▶

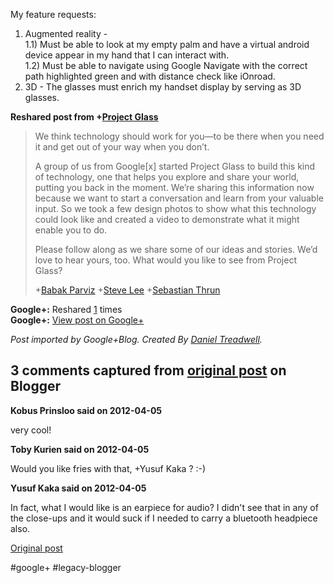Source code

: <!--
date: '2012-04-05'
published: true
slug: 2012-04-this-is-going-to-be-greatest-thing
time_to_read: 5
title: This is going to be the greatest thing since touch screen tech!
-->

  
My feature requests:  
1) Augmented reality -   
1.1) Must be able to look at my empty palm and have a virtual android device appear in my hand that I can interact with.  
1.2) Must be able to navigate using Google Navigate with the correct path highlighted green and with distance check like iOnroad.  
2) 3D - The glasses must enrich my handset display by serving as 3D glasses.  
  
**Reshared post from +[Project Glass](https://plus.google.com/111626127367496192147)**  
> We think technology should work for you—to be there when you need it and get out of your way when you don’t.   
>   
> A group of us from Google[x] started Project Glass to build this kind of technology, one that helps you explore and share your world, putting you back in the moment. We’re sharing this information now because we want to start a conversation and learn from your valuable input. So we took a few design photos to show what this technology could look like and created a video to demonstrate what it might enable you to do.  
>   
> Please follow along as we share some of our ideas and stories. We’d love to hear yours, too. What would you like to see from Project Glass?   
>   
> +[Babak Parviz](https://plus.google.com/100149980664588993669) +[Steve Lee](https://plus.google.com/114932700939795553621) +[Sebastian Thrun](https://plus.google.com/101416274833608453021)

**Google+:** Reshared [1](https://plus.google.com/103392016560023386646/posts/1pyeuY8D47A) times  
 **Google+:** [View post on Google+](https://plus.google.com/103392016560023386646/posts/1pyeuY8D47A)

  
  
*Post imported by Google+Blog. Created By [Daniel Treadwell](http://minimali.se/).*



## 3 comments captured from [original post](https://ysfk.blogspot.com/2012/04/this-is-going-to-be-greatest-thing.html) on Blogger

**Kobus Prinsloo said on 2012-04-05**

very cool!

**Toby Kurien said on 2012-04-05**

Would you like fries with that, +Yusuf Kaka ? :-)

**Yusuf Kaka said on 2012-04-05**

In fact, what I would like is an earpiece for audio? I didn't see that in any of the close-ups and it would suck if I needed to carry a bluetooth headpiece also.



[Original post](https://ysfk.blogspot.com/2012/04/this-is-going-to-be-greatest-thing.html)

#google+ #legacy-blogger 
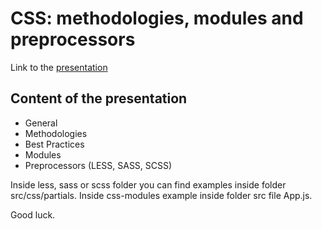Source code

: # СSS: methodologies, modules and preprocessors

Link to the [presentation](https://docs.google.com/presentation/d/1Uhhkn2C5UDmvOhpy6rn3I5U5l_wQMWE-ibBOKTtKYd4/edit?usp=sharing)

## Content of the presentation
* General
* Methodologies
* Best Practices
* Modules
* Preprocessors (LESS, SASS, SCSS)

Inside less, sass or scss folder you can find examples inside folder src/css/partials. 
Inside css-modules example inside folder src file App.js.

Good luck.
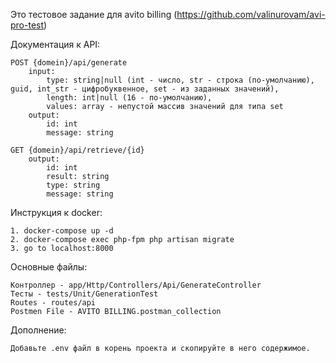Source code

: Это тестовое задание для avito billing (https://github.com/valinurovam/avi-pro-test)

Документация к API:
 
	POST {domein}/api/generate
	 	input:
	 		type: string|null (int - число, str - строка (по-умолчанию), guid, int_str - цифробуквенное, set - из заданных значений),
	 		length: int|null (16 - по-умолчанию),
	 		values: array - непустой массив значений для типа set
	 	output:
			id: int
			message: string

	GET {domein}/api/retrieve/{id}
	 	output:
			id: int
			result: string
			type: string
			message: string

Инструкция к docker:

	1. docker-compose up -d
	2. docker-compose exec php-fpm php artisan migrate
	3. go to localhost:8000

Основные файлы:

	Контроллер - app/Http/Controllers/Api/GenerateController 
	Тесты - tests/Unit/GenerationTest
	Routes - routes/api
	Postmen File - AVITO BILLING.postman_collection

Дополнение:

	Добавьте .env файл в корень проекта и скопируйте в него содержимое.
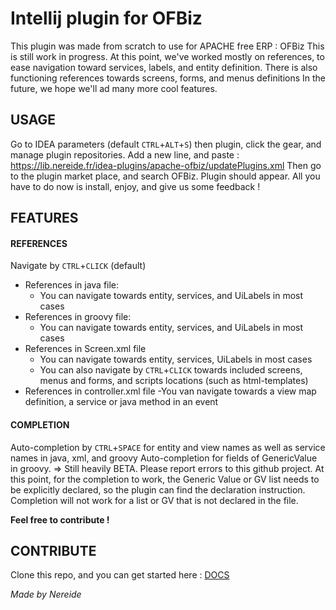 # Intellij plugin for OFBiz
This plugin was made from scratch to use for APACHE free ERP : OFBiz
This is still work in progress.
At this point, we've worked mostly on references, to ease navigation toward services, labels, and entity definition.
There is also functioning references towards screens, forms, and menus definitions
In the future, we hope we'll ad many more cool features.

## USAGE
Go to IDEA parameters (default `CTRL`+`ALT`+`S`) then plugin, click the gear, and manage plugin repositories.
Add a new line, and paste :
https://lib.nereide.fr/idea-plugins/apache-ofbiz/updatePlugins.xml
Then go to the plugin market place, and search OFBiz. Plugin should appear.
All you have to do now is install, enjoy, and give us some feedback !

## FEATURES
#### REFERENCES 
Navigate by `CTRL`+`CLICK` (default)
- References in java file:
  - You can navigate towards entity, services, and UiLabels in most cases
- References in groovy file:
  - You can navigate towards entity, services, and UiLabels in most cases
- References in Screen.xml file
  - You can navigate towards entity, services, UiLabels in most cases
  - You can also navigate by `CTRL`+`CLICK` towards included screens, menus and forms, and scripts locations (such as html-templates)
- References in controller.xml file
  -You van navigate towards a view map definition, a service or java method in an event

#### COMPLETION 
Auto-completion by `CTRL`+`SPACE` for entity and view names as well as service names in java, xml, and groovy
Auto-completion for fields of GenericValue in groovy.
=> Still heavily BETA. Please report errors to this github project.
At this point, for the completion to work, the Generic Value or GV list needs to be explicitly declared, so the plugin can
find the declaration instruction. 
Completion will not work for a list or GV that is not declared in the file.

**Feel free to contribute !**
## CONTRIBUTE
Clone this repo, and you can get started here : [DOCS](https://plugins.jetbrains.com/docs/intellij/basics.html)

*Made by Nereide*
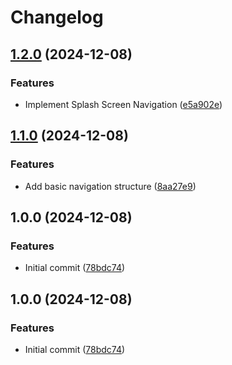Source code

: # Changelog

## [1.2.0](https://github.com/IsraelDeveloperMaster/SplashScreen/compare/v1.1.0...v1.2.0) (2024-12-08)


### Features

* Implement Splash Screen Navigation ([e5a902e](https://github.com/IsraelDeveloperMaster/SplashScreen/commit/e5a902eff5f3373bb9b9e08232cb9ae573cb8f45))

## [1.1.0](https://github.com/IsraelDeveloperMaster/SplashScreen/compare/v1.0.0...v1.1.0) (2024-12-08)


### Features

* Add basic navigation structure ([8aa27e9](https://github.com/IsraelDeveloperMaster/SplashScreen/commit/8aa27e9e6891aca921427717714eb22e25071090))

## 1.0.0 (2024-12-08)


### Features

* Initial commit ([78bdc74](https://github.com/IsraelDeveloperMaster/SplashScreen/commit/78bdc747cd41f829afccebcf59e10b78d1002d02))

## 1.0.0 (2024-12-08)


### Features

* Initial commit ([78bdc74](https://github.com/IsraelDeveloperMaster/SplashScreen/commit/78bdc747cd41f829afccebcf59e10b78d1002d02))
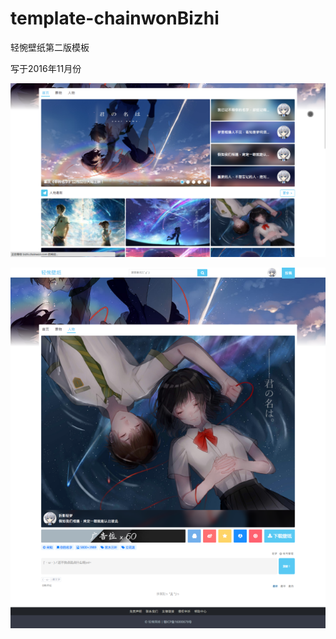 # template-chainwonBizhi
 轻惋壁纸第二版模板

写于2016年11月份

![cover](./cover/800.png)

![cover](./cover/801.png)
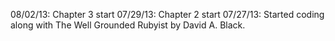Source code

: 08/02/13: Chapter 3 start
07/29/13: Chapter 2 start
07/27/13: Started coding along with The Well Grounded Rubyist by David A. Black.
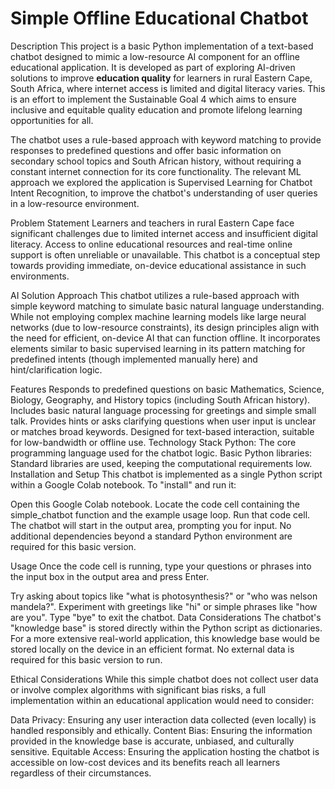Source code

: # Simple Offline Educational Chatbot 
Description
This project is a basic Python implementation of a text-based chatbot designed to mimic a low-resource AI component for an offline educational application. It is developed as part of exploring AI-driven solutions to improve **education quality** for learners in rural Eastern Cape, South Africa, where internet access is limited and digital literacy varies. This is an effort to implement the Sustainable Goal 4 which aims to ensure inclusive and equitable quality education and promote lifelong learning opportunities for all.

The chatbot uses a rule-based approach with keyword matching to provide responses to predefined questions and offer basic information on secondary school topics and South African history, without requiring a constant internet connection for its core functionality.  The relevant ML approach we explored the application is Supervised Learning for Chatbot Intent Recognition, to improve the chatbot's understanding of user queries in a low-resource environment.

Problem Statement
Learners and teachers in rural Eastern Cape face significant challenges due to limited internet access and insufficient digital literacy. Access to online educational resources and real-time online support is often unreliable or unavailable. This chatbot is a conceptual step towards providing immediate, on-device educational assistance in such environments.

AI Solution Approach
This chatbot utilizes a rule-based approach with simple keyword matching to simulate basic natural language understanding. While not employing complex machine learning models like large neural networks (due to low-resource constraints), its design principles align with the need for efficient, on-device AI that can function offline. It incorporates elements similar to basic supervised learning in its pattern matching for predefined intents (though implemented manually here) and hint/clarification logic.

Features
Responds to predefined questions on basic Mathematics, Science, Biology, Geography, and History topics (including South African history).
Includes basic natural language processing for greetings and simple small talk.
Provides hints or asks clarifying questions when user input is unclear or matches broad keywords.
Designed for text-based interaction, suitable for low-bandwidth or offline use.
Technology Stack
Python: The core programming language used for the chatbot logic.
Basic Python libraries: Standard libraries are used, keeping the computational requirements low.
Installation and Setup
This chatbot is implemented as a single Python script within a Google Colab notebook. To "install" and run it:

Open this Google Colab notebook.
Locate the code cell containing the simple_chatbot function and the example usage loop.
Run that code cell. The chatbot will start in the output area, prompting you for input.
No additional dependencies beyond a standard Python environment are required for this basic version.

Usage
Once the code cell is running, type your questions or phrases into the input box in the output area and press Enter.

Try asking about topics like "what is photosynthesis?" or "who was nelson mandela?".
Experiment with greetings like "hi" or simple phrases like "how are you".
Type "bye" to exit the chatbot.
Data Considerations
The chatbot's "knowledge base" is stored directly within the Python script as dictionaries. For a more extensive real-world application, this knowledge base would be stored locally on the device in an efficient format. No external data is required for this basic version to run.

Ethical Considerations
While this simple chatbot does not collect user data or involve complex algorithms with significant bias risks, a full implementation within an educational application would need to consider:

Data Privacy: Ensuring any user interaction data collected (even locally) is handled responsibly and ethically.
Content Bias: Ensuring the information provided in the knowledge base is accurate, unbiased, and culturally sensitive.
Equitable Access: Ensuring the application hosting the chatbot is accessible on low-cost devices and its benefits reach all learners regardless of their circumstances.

◀

Problem requirements =>
From the entries, find how many lines contain "sharing" and give the number alone.

Answer space =>
2